En los años setenta, tres películas dirigidas por Lina Wertmüller agitaron las aguas cinéfilas, en Uruguay y en muchísimos otros lugares del mundo. Mimí metalúrgico herido en el honor (1972), Amor y anarquía (1973) y Pasqualino siete bellezas (1975). Ya habían sido proyectados antes otros filmes de la realizadora italiana hechos en los años sesenta (Los zánganos, Hablemos de hombres, No molesten al mosquito, esta última con la incandescente Rita Pavone y Giulietta Masina). Pero fueron las tres mencionadas más arriba, las de los setenta, todas con el protagonismo de Giancarlo Giannini, las que pusieron a la directora
–que empezó su carrera en el cine asistiendo a Fellini en el rodaje de 8 y ½– en el centro de la atención, el reconocimiento internacional –Siete bellezas tuvo cuatro nominaciones al Oscar, entre ellas a la mejor dirección, y fue la primera vez en la historia de ese premio en que una mujer fue candidata– y, faltaba más, como motivo de encarnizadas discusiones entre cinéfilos. Porque Wertmüller, abrevando en la imponente tradición de la comedia italiana, estiró sus límites hasta un paroxismo que aterrizaba en un grotesco que rozaba, para muchos espectadores, una experiencia escatológica de difícil digestión.

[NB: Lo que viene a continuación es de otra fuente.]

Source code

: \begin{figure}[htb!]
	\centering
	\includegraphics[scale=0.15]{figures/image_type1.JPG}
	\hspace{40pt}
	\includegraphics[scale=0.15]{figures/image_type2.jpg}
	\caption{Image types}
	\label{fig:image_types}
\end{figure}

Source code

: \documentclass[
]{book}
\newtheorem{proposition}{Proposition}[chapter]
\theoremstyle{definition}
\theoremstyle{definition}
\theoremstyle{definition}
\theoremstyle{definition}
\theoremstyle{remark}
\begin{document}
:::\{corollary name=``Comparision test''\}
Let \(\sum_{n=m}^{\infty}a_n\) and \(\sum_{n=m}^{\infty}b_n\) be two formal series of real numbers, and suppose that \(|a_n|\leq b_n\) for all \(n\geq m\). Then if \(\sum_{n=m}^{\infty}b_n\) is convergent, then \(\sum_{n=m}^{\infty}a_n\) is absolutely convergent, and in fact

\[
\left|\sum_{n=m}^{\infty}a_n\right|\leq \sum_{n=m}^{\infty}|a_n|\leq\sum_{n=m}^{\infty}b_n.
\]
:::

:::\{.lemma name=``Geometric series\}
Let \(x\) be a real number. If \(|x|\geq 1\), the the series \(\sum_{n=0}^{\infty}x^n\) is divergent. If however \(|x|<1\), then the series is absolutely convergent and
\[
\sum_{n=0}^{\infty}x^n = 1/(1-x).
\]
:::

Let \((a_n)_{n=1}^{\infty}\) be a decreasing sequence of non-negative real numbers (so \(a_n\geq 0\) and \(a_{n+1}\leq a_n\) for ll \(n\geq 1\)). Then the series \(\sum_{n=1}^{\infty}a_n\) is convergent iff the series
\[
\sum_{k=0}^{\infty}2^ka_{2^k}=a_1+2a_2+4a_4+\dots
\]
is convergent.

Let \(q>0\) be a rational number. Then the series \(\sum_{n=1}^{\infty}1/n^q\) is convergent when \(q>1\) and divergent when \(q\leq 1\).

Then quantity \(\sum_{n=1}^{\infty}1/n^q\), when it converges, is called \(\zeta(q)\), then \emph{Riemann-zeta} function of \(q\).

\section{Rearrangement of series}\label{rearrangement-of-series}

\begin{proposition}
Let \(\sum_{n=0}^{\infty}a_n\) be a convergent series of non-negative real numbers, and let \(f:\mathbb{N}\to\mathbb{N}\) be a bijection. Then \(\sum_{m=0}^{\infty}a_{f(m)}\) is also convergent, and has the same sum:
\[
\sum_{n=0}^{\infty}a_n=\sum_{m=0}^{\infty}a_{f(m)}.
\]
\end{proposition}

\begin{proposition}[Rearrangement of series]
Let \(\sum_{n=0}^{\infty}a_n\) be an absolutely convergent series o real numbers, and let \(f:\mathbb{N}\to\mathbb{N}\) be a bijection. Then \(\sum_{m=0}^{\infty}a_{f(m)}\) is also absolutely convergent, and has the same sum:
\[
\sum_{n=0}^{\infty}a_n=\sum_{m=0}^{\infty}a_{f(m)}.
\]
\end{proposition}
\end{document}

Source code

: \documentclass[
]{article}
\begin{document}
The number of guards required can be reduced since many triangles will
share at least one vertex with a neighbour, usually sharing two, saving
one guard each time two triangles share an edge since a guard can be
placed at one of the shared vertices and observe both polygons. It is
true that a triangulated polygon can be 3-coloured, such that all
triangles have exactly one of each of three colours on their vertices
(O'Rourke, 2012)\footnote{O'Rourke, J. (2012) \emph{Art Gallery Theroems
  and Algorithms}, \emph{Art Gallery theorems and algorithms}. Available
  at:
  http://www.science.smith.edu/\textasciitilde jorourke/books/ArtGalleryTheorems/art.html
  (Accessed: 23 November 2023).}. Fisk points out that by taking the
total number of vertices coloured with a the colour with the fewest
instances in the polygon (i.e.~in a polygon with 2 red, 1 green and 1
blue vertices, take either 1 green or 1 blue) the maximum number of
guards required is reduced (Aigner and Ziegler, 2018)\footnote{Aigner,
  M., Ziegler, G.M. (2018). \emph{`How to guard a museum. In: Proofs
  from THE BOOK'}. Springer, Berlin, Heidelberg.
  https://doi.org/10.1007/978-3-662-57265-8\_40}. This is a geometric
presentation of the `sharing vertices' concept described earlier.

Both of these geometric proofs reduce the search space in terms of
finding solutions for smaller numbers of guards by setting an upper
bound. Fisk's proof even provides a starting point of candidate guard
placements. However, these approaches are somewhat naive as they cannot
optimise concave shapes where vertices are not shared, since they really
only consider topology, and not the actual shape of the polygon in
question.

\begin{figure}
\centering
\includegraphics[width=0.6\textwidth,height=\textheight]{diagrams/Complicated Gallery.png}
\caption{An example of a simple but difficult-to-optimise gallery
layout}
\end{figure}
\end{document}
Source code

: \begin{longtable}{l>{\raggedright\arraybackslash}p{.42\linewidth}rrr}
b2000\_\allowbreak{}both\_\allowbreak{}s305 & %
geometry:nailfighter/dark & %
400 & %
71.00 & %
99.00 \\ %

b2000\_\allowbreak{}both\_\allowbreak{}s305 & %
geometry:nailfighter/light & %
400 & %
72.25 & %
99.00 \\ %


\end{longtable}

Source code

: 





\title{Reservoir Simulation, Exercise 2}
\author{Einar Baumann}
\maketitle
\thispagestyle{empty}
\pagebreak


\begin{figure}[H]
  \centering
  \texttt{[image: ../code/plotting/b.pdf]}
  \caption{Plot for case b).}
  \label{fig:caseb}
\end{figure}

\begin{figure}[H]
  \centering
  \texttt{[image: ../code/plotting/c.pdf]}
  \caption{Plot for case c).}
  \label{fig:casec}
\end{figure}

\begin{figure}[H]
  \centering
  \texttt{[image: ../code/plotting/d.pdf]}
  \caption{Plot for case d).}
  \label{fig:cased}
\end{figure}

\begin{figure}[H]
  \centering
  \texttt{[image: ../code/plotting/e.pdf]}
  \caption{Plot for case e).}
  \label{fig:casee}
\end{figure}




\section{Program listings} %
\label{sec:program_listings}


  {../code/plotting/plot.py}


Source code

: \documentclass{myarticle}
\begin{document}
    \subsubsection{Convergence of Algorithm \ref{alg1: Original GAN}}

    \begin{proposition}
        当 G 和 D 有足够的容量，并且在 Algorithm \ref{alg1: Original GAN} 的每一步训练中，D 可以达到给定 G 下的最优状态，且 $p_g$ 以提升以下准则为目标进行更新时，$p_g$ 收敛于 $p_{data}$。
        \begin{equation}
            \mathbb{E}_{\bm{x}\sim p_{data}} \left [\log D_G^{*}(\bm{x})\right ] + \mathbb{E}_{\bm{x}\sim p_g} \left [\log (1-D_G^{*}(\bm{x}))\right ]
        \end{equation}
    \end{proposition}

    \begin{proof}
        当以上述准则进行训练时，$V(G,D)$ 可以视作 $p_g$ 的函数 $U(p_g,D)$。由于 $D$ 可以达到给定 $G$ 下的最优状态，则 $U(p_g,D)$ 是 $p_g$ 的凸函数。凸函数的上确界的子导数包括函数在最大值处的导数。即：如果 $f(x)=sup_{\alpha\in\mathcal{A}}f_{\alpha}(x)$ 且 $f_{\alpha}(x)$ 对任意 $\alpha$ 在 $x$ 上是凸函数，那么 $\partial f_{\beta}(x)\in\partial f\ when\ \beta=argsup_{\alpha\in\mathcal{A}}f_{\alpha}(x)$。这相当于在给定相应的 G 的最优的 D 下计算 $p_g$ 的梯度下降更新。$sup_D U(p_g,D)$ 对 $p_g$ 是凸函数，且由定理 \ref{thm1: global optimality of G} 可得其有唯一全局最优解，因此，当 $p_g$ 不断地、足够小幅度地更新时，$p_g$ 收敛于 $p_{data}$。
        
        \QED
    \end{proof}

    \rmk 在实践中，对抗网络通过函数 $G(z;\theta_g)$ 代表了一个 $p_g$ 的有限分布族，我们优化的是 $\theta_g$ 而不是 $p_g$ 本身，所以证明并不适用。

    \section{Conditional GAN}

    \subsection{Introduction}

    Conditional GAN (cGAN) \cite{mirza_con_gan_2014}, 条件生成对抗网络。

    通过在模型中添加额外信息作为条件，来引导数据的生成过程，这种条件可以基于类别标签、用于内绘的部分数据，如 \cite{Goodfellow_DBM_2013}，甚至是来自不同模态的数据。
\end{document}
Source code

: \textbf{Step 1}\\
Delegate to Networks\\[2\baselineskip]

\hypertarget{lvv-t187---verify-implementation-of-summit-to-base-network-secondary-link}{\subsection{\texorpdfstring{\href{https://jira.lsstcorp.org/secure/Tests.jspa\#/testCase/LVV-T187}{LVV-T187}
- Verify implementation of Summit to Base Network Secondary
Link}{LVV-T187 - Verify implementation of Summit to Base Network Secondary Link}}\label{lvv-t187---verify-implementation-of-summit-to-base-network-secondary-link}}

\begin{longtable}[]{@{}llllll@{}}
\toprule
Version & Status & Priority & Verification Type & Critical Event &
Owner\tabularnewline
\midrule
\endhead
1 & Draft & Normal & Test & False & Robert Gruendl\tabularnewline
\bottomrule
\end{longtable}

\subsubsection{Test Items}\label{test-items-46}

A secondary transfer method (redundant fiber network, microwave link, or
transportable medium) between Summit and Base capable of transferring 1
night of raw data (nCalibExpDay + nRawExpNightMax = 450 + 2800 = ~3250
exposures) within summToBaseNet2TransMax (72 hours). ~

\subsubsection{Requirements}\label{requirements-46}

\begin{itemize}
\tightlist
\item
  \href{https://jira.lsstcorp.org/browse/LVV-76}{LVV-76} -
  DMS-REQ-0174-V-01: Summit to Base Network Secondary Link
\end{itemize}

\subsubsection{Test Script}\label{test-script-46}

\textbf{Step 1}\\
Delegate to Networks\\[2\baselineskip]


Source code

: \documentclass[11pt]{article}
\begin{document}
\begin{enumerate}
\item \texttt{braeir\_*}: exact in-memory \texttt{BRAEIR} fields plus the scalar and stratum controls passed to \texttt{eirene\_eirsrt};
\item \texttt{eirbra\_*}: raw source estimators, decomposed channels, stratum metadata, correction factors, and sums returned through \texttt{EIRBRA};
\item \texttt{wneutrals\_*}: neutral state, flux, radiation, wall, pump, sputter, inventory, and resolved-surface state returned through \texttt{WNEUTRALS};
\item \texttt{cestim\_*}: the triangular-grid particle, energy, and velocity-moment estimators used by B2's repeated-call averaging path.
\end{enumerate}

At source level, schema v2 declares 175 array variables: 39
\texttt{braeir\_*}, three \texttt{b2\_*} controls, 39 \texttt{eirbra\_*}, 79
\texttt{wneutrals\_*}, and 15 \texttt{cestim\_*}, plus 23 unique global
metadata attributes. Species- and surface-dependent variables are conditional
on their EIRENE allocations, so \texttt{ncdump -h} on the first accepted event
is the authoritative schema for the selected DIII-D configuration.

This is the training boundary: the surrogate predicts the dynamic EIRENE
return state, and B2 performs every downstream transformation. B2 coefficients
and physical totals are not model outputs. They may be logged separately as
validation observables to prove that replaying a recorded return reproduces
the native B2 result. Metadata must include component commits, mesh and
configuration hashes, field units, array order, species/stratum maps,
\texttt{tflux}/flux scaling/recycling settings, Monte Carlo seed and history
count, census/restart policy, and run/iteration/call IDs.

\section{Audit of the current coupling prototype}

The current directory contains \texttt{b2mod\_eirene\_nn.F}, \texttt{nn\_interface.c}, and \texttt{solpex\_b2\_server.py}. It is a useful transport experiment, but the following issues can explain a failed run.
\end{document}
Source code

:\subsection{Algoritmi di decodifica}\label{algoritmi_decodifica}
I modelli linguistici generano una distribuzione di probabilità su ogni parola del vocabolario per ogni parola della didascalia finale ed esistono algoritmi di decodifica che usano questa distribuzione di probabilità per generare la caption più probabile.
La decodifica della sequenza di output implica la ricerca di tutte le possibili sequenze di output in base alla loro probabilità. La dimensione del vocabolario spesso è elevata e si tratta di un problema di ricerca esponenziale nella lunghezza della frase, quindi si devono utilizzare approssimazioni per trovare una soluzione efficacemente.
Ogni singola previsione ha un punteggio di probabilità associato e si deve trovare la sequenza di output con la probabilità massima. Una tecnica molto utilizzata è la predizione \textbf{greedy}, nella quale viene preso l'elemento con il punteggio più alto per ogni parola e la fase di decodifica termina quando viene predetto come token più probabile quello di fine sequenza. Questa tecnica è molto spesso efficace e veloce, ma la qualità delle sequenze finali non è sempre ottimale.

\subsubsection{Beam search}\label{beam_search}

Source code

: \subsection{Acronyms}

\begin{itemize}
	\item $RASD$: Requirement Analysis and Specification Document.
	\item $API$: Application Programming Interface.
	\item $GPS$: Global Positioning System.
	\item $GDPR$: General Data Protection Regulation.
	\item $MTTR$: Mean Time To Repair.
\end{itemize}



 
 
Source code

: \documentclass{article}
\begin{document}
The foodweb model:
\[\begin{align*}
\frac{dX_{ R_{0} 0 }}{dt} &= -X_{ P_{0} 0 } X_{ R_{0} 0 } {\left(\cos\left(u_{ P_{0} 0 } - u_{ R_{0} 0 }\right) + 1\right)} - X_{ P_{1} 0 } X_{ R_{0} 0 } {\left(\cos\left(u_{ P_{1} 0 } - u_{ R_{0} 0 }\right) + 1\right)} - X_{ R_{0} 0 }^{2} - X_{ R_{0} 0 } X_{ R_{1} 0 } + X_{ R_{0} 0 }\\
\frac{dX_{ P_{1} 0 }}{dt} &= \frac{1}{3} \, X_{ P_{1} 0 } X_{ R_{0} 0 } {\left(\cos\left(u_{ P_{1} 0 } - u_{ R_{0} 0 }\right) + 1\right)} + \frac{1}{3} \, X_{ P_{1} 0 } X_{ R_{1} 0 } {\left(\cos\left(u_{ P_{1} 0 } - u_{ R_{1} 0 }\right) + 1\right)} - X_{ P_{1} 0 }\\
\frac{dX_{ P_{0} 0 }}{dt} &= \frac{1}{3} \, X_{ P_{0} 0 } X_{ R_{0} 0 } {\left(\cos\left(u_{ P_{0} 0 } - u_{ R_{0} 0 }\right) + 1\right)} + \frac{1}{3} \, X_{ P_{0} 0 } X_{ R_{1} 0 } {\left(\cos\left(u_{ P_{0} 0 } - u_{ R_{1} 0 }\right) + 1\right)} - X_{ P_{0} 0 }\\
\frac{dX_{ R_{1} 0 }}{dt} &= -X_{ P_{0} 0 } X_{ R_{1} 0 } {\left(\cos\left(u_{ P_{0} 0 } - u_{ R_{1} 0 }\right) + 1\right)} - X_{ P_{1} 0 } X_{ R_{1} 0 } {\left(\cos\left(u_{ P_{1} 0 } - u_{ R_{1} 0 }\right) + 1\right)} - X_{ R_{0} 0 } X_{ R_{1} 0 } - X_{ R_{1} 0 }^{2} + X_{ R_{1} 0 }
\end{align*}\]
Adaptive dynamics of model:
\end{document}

Detrás de los anteojos blancos, documental dirigido por Valerio Ruiz, que supo ser asistente de Wertmüller, presenta la vida y trayectoria de la actriz, directora, escritora y letrista de canciones nacida en 1928 en Roma como Arcangela Felice Assunta Wertmüller von Elgg Spañol von Braueich, nombre larguísimo que quizá fue el causante de que muchos de los títulos de sus películas batieran récords mundiales de longitud. El más extremo, el título original de Amor, muerte, tarantela y vino (1978), que era: Un fatto di sangue nel comune di Siculiana fra due uomini per causa di una vedova. Si sospettano moventi politici. Amore-Morte-Shimmy. Lugano belle. Tarantelle. Tarallucci e vino, la hizo ingresar al Libro Guinness. No fue ese el único rasgo excéntrico de una mujer que a la hora de buscar sus temas y sus maneras de llevarlos al cine desplegaba una inusual libertad, tanto en la elección de sus intérpretes –además de repetir a menudo a actores favoritos como Giannini, Mariangela Melato, Sophia Loren, buscaba incansablemente rostros y cuerpos fuera del estrellato conocido– como en la escenografía y los vestuarios, donde fue importante la colaboración de quien fuera su esposo, Enrico Job.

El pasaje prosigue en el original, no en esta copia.